Task statement: From the line containing "for $i \neq" to the last line of the records below, repeat every line exactly and add nothing else.

Data:
"""
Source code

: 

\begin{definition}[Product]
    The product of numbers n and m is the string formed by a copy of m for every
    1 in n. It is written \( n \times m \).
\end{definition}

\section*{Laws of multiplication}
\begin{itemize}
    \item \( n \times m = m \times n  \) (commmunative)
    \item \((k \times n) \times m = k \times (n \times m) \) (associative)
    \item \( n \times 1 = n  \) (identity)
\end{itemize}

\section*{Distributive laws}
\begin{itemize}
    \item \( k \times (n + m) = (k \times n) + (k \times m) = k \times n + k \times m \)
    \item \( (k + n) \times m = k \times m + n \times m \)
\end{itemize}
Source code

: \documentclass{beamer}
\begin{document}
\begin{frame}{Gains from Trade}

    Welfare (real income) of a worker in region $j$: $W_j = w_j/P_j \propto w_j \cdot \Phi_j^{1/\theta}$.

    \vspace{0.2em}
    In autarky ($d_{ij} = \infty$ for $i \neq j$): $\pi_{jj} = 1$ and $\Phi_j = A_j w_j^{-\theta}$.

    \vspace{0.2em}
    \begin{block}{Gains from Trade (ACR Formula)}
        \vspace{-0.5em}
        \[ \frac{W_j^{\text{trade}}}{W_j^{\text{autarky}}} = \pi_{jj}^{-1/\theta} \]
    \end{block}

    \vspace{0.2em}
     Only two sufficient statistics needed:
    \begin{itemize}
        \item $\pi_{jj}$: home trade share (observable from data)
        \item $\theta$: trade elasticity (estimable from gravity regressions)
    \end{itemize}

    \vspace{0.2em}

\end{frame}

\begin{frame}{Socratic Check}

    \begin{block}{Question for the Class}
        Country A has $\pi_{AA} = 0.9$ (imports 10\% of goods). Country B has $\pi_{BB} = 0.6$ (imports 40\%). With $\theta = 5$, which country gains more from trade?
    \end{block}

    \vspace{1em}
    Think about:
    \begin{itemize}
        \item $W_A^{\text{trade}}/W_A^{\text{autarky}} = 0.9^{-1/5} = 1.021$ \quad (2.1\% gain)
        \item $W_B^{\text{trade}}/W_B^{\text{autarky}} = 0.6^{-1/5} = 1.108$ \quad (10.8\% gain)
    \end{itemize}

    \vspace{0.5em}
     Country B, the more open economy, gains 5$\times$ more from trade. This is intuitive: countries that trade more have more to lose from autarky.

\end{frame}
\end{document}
"""
Answer section:
    In autarky ($d_{ij} = \infty$ for $i \neq j$): $\pi_{jj} = 1$ and $\Phi_j = A_j w_j^{-\theta}$.

    \vspace{0.2em}
    \begin{block}{Gains from Trade (ACR Formula)}
        \vspace{-0.5em}
        \[ \frac{W_j^{\text{trade}}}{W_j^{\text{autarky}}} = \pi_{jj}^{-1/\theta} \]
    \end{block}

    \vspace{0.2em}
     Only two sufficient statistics needed:
    \begin{itemize}
        \item $\pi_{jj}$: home trade share (observable from data)
        \item $\theta$: trade elasticity (estimable from gravity regressions)
    \end{itemize}

    \vspace{0.2em}

\end{frame}

\begin{frame}{Socratic Check}

    \begin{block}{Question for the Class}
        Country A has $\pi_{AA} = 0.9$ (imports 10\% of goods). Country B has $\pi_{BB} = 0.6$ (imports 40\%). With $\theta = 5$, which country gains more from trade?
    \end{block}

    \vspace{1em}
    Think about:
    \begin{itemize}
        \item $W_A^{\text{trade}}/W_A^{\text{autarky}} = 0.9^{-1/5} = 1.021$ \quad (2.1\% gain)
        \item $W_B^{\text{trade}}/W_B^{\text{autarky}} = 0.6^{-1/5} = 1.108$ \quad (10.8\% gain)
    \end{itemize}

    \vspace{0.5em}
     Country B, the more open economy, gains 5$\times$ more from trade. This is intuitive: countries that trade more have more to lose from autarky.

\end{frame}
\end{document}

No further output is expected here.